Bezerra da Silva dizia ´que ” Era caguete sim”. Podemos dizer que temos a indústria bem lucrativa no Brasil. O indivíduo pode roubar a vontade, se for descoberto faz as contas, devolve um certo valor, seleciona alguns ex companheiros e entrega,sua pena é reduzida em 90%, usa uma tornozeleira em uma casa de campo e etc.
Caro Paulo Henrique,
Tenho por sua persistência a admiração inversa àquela que nutro por seu ideário e, sobretudo, pelos argumentos que usa para ainda tentar justificá-lo. Daqui a ainda mtas delações e operações, qd a Lava Jato estiver pelo menos próxima do fim, o que por ora parece mt distante, para o desespero de Lulas, Cunhas, Dilmas, Aécios, Renans, Cabrais e Garotinhos, veremos quem cantará com mais propriedade os versos mais famosos de Bezerra da Silva: “Malandro é malandro/ E mané é mané/ Diz aí!/ Podes crer que é…”

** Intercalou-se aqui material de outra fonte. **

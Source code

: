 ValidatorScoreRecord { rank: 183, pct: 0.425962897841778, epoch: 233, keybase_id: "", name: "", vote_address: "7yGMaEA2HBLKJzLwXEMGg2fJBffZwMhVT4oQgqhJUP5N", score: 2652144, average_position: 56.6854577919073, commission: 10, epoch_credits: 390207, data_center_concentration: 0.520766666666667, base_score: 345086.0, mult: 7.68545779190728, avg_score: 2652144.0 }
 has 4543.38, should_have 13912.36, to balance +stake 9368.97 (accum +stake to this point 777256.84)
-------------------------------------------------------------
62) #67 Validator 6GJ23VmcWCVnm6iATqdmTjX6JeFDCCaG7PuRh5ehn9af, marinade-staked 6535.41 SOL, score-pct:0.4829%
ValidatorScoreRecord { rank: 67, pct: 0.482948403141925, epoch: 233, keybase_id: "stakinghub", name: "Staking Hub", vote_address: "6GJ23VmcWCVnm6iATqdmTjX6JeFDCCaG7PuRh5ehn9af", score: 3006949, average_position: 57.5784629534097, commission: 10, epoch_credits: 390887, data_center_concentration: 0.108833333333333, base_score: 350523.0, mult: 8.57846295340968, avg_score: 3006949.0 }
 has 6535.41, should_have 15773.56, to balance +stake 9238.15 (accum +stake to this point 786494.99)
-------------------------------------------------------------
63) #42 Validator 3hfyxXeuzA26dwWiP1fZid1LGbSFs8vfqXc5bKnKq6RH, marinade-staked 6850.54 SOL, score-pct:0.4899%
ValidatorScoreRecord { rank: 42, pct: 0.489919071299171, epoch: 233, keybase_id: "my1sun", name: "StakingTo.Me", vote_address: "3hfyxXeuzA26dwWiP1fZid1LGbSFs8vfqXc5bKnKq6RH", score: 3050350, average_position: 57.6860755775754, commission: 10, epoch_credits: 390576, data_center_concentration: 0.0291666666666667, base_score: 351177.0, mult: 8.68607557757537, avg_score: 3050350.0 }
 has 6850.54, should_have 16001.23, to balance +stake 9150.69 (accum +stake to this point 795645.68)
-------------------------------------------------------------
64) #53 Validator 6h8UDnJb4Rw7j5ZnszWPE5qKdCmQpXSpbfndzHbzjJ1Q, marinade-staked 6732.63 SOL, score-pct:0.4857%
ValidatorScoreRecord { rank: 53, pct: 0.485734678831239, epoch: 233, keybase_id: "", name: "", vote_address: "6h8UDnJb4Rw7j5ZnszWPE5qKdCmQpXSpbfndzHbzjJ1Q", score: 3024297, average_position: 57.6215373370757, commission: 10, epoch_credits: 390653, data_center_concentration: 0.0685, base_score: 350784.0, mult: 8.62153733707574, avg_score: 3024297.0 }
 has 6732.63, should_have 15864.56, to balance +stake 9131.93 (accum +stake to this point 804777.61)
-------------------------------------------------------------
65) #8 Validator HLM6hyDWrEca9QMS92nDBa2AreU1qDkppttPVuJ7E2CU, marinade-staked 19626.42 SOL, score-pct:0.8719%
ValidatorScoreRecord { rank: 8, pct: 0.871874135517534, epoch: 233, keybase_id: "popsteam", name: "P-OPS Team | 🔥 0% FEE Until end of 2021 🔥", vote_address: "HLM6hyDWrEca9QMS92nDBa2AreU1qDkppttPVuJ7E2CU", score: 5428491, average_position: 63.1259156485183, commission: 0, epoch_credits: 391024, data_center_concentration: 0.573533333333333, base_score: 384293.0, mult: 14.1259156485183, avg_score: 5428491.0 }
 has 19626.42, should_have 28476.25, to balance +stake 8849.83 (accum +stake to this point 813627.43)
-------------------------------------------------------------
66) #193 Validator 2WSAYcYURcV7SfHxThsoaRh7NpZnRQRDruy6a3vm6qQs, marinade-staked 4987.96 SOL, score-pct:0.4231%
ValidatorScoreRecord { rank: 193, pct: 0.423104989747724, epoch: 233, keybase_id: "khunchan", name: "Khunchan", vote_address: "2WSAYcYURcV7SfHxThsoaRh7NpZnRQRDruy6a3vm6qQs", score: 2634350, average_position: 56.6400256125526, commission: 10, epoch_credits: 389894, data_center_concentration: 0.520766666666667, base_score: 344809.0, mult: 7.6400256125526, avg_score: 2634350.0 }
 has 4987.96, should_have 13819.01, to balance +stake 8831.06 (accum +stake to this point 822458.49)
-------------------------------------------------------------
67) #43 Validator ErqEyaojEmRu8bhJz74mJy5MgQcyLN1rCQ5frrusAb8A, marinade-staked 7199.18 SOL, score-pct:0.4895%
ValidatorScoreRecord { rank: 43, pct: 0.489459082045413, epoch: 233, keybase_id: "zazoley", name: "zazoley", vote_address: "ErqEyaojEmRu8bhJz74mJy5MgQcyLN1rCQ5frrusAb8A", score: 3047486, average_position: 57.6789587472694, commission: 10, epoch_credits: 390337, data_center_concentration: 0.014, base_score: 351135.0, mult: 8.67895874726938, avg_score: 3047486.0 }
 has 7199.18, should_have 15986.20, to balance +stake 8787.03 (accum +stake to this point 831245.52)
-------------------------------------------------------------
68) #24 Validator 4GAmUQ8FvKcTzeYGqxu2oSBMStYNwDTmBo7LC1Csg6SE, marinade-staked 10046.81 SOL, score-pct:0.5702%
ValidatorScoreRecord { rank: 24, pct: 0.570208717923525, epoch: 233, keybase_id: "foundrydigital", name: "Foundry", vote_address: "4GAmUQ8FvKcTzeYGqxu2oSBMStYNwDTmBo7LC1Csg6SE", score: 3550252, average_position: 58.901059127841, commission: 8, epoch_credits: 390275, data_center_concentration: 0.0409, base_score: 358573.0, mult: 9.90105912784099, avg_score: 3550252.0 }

Abç e grato pela chance do complemento!
Aluysio
Caro Aluysio,
Não há admiração inversa, aliás, o inverso depende do pensas que é verso. Penso que todos os corruptos precisam ser punidos, inclusive os que selecionam para punir.
Caro Paulo Henrique,
Inverso de admiração é desprezo. Mas se o que vc realmente versa é a punição indistinta de todos os corruptos, comungamos do mesmo desejo.
Abç e grato pela chance da concordância, desde que jamais seletiva!